Recorded data
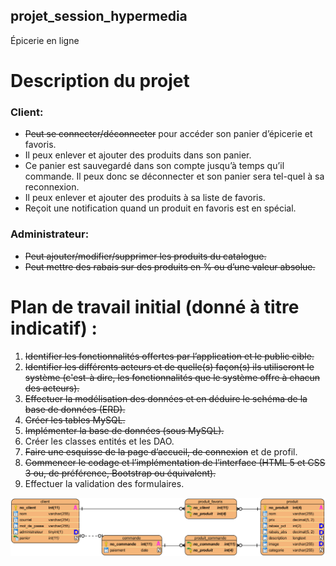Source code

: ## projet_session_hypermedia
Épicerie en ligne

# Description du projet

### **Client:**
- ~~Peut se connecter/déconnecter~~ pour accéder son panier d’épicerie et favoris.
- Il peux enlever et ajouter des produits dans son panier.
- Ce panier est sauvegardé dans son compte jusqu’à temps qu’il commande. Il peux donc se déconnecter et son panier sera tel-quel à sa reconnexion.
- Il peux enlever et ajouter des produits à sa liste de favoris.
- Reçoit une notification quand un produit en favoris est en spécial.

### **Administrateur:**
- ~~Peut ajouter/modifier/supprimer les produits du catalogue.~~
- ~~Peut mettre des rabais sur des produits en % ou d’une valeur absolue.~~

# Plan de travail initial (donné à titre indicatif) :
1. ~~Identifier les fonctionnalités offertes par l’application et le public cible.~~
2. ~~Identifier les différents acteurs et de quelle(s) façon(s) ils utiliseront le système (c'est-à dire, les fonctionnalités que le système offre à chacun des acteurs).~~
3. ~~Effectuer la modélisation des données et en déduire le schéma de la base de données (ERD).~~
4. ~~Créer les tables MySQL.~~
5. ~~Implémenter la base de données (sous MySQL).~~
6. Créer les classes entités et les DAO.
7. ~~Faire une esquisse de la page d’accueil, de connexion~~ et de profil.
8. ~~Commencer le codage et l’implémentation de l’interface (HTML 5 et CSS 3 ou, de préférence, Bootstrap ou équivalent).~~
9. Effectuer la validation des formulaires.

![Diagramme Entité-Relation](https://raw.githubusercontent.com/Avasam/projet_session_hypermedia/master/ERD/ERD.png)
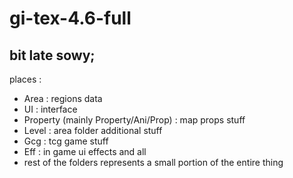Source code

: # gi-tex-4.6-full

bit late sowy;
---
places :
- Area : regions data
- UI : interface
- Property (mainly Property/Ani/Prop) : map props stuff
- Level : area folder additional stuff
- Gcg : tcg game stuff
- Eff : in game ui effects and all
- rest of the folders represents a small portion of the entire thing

Assignment
From the line containing "bit late sowy;" down to the last line of the listing above, give every line again exactly, and add nothing.

Written response
bit late sowy;
---
places :
- Area : regions data
- UI : interface
- Property (mainly Property/Ani/Prop) : map props stuff
- Level : area folder additional stuff
- Gcg : tcg game stuff
- Eff : in game ui effects and all
- rest of the folders represents a small portion of the entire thing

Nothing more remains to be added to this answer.